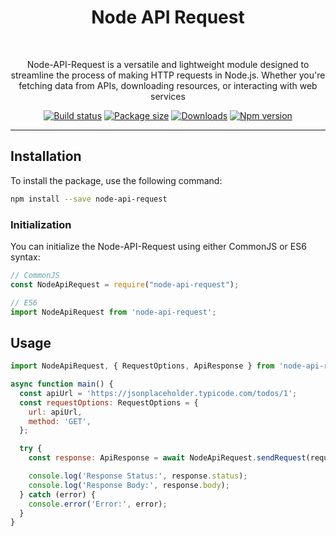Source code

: <div align="center">
	<h1>Node API Request</h1> 
	<br>
	<p>Node-API-Request is a versatile and lightweight module designed to streamline the process of making HTTP requests in Node.js. Whether you're fetching data from APIs, downloading resources, or interacting with web services</p>
	<a href="https://github.com/jaynath-d/node-api-request/actions"><img src="https://github.com/jaynath-d/node-api-request/workflows/ci/badge.svg?branch=main" alt="Build status"></a>
	<a href="https://packagephobia.now.sh/result?p=node-api-request"><img src="https://badgen.net/packagephobia/install/node-api-request" alt="Package size"></a>
	<a href="https://www.npmjs.com/package/node-api-request"><img src="https://img.shields.io/npm/dw/node-api-request" alt="Downloads"></a>
	<a href="https://www.npmjs.com/package/node-api-request"><img src="https://img.shields.io/npm/v/node-api-request" alt="Npm version"></a>
</div>

---

## Installation
To install the package, use the following command:
```sh
npm install --save node-api-request
```

### Initialization
You can initialize the Node-API-Request using either CommonJS or ES6 syntax:
```javascript
// CommonJS
const NodeApiRequest = require("node-api-request");

// ES6
import NodeApiRequest from 'node-api-request';
```
## Usage
```javascript
import NodeApiRequest, { RequestOptions, ApiResponse } from 'node-api-request';

async function main() {
  const apiUrl = 'https://jsonplaceholder.typicode.com/todos/1';
  const requestOptions: RequestOptions = {
    url: apiUrl,
    method: 'GET',
  };

  try {
    const response: ApiResponse = await NodeApiRequest.sendRequest(requestOptions);

    console.log('Response Status:', response.status);
    console.log('Response Body:', response.body);
  } catch (error) {
    console.error('Error:', error);
  }
}
```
━━━━
§ Exercise directions:
Where the string "console" occurs in the data, return the whole line.

§ Exercise output:
    console.log('Response Status:', response.status);
    console.log('Response Body:', response.body);
    console.error('Error:', error);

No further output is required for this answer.